Followers of a Shiite cleric on Friday stomped on and burned an effigy of President George W. Bush in the same central Baghdad square where Iraqis beat a toppled statue of Saddam Hussein with their sandals five years earlier.
Chanting and waving flags, thousands of Muqtada al-Sadr‘s followers filled Firdous Square to protest a proposed U.S.-Iraqi security pact that would allow American troops to stay for three more years. The Bush effigy was placed on the same pedestal where U.S. Marines toppled the ousted dictator’s statue in one of the iconic images of the 2003 U.S.-led invasion.

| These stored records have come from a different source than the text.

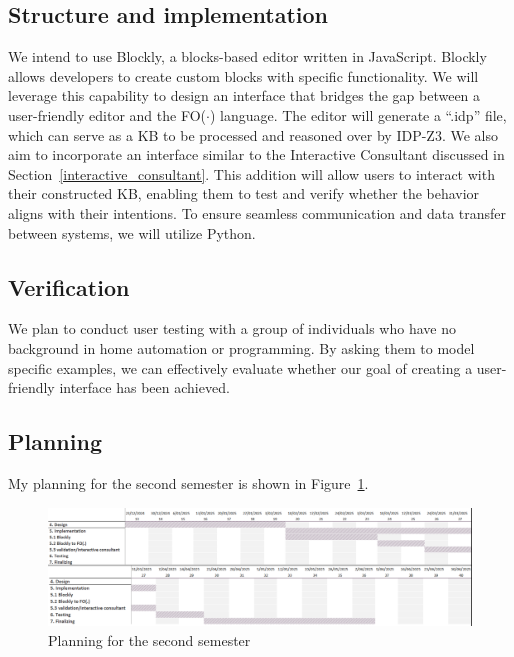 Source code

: \documentclass[11pt,a4paper]{report}
\newcommand{\fodot}{FO($\cdot$)\xspace}
\begin{document}
\subsection{Structure and implementation}
We intend to use Blockly, a blocks-based editor written in JavaScript. Blockly allows developers to create custom blocks with specific functionality. We will leverage this capability to design an interface that bridges the gap between a user-friendly editor and the \fodot language. The editor will generate a ``.idp'' file, which can serve as a KB to be processed and reasoned over by IDP-Z3. We also aim to incorporate an interface similar to the Interactive Consultant discussed in Section~\ref{interactive_consultant}. This addition will allow users to interact with their constructed KB, enabling them to test and verify whether the behavior aligns with their intentions. To ensure seamless communication and data transfer between systems, we will utilize Python. 

\subsection{Verification}
We plan to conduct user testing with a group of individuals who have no background in home automation or programming. By asking them to model specific examples, we can effectively evaluate whether our goal of creating a user-friendly interface has been achieved.

\subsection{Planning}
My planning for the second semester is shown in Figure~\ref{fig:planning}.
\begin{figure}
    \centering
    \includegraphics[angle=90, width=0.4\linewidth]{images/planning.png}
    \caption{Planning for the second semester}
    \label{fig:planning}
\end{figure}
\printbibliography
\end{document}
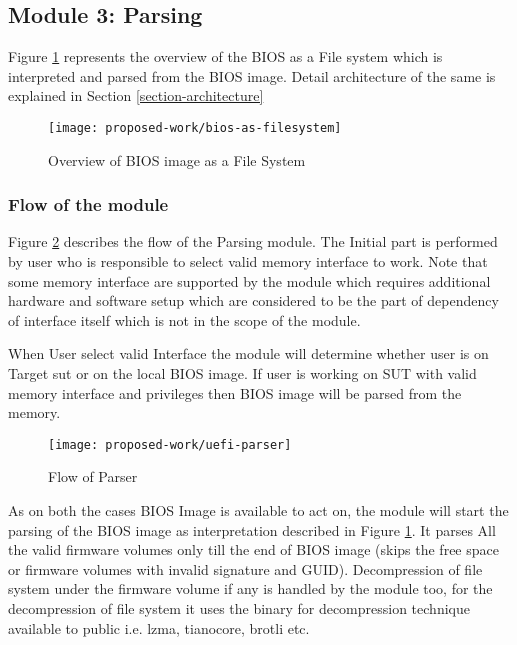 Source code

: \subsection{Module 3: Parsing}\label{module-parsing}
Figure \ref{fig:bios-as-filesystem} represents the overview of the BIOS as a File system  which is interpreted and parsed from the BIOS image. Detail architecture of the same is explained in Section \ref{section-architecture}

\begin{figure}[!htbp]
	\centering
	\texttt{[image: proposed-work/bios-as-filesystem]}
	\caption{Overview of BIOS image as a File System}\label{fig:bios-as-filesystem}
\end{figure}

\subsubsection{Flow of the module}
Figure \ref{fig:uefi-parser} describes the flow of the Parsing module. The Initial part is performed by user who is responsible to select valid memory interface to work. Note that some memory interface are supported by the module which requires additional hardware and software setup which are considered to be the part of dependency of interface itself which is not in the scope of the module.

When User select valid Interface the module will determine whether user is on Target \gls{sut} or on the local BIOS image.
If user is working on SUT with valid memory interface and privileges then BIOS image will be parsed from the memory.

\begin{figure}[!htbp]
	\centering
	\texttt{[image: proposed-work/uefi-parser]}
	\caption{Flow of Parser}\label{fig:uefi-parser}
\end{figure}

As on both the cases BIOS Image is available to act on, the module will start the parsing of the BIOS image as interpretation described in Figure \ref{fig:bios-as-filesystem}. It parses All the valid firmware volumes only till the end of BIOS image (skips the free space or firmware volumes with invalid signature and GUID). Decompression of file system under the firmware volume if any is handled by the module too, for the decompression of file system it uses the binary for decompression technique available to public i.e. lzma, tianocore, brotli etc.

After a mass prayer, demonstrators pelted the effigy with plastic water bottles and sandals. One man hit it in the face with his sandal. The effigy fell head first into the crowd and protesters jumped on it before setting it ablaze.

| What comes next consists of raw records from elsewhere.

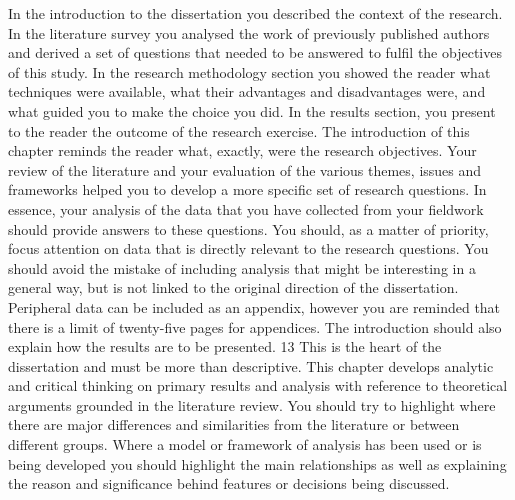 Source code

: In the introduction to the dissertation you described the context of the
research. In the literature survey you analysed the work of previously
published authors and derived a set of questions that needed to be answered to
fulfil the objectives of this study. In the research methodology section you
showed the reader what techniques were available, what their advantages and
disadvantages were, and what guided you to make the choice you did. In the
results section, you present to the reader the outcome of the research exercise.
The introduction of this chapter reminds the reader what, exactly, were the
research objectives. Your review of the literature and your evaluation of the
various themes, issues and frameworks helped you to develop a more specific
set of research questions. In essence, your analysis of the data that you have
collected from your fieldwork should provide answers to these questions. You
should, as a matter of priority, focus attention on data that is directly relevant to
the research questions. You should avoid the mistake of including analysis that
might be interesting in a general way, but is not linked to the original direction
of the dissertation. Peripheral data can be included as an appendix, however
you are reminded that there is a limit of twenty-five pages for appendices.
The introduction should also explain how the results are to be presented.
13
This is the heart of the dissertation and must be more than descriptive.
This chapter develops analytic and critical thinking on primary results and
analysis with reference to theoretical arguments grounded in the literature
review. You should try to highlight where there are major differences and
similarities from the literature or between different groups. Where a model or
framework of analysis has been used or is being developed you should
highlight the main relationships as well as explaining the reason and
significance behind features or decisions being discussed.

Before it fell, the effigy held a sign that said: “The security agreement … shame and humiliation.”
Iraq’s parliament is expected to vote next week on the plan to keep U.S. forces in Iraq for another three years. But the noisy opposition by the Sadrists indicates that even if it is approved, the deal could remain divisive in a country struggling for reconciliation.
Opponents view the security deal as a surrender to U.S. interests despite Prime Minister Nouri al-Maliki, a Shiite, saying the pact would eventually lead to full sovereignty.
Al-Sadr, who is believed to be in Iran, was not at the protest, though he wrote a sermon read by his representative, Sheik Abdul Hadi al-Mohammadawi, calling the U.S. “the enemy of Islam.”
“The government must know that it is the people who help it in the good and the bad times. If it throws the occupier out all the Iraqi people will stand by it,” the sermon read, using common rhetoric for the United States.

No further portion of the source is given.